Seit Generationen wird über den Bildungsstand der Jugend diskutiert. PISA-Studien zeigen sinkende Leistungen, während unsere Aufmerksamkeitsspanne schrumpft. Doch ist das wirklich ein Zeichen von Dummheit – oder verändern sich einfach unsere Kompetenzen?
3/19/20253 min read


Dieses Zitat widerspiegelt ziemlich gut die Mainstream-Meinung über den Bildungsstand der Jugend. Allerdings wird dieses Zitat nicht etwa einem Bildungsforscher oder Gesellschaftskritiker aus der heutigen Zeit, sondern Sokrates (469–399 v. Chr.) zugeschrieben. Damit lässt sich bei diesem Thema genau etwas belegen.
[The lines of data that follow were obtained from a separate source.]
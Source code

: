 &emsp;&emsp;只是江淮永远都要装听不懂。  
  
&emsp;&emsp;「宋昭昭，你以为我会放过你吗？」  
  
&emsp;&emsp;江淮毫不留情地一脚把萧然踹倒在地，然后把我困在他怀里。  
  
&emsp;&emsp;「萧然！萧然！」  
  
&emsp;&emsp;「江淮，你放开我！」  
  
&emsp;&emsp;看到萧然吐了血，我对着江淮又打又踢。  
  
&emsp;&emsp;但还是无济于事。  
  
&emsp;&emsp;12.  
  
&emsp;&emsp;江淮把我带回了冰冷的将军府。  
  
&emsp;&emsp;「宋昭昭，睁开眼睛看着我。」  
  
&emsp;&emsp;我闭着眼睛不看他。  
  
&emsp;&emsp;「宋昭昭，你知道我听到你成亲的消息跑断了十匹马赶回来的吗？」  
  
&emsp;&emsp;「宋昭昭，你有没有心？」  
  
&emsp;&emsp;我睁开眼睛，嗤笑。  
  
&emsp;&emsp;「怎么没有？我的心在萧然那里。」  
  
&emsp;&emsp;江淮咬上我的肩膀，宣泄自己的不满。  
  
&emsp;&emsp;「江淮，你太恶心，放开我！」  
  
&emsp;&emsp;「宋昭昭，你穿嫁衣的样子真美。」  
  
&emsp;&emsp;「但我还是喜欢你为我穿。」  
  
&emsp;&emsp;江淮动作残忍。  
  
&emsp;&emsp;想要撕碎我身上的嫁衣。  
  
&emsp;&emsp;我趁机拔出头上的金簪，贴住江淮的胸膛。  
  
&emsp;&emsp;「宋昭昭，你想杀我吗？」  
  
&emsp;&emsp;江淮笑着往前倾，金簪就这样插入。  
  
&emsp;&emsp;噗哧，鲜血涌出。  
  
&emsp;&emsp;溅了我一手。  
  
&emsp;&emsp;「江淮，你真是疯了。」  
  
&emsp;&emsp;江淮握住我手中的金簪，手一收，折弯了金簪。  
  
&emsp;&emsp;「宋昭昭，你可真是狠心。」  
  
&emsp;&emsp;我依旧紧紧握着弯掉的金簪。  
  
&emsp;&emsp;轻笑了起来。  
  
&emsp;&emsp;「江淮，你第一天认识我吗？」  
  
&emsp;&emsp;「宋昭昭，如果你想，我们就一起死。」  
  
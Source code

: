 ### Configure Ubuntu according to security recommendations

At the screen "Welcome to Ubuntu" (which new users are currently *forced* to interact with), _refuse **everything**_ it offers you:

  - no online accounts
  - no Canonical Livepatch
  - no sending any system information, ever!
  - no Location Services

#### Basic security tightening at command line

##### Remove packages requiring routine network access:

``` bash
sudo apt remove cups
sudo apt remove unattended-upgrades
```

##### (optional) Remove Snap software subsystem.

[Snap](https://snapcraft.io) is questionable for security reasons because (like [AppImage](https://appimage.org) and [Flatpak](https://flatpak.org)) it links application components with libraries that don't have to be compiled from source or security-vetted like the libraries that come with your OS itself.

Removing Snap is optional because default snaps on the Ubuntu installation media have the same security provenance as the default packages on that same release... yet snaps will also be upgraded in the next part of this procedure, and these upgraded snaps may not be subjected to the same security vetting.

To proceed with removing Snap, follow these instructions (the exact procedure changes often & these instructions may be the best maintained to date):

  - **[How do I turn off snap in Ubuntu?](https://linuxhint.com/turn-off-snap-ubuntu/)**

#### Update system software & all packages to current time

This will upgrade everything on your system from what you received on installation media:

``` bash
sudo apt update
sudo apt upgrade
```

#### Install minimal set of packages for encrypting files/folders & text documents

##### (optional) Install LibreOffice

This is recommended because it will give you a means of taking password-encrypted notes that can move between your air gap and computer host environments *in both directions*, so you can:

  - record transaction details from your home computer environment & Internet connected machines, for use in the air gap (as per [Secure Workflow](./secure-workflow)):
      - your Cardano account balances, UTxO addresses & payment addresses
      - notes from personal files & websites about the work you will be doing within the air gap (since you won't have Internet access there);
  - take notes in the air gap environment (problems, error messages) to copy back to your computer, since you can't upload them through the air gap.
Jede Generation, hauptsächlich diejenigen, die einen Wandel wie die Industrialisierung, neue wissenschaftliche Erkenntnisse oder auch die Digitalisierung erlebt, wird erst als «Dümmer» abgestempelt.
Trotzdem ist dieses Phänomen nicht zu unterschätzen. Die heutig publizierten Messwerte zeigen relativ oft nach unten. Nehmen wir als Beispiel die PISA-Studie. Nahezu alle westlichen Länder verlieren an Schulleistung. Ein Viertel der 15-Jährigen in der Schweiz kann nicht lesen. Der Fynn-Effekt, dass die Menschen jedes Jahrzehnt 3–5 IQ-Punkte intelligenter werden, hat sich umgedreht. Aber woran liegt das? Die Meinungen gehen scharf auseinander. Beispielsweise wird die Migration aus ärmeren Ländern angeführt. Die dortigen Schulleistungen sind nicht so gut wie die in der Schweiz. Aber auch der Lehrermangel, die Ablenkung durch das Handy oder gar unsere Ernährung werden als Ursache für diesen Trend gesehen.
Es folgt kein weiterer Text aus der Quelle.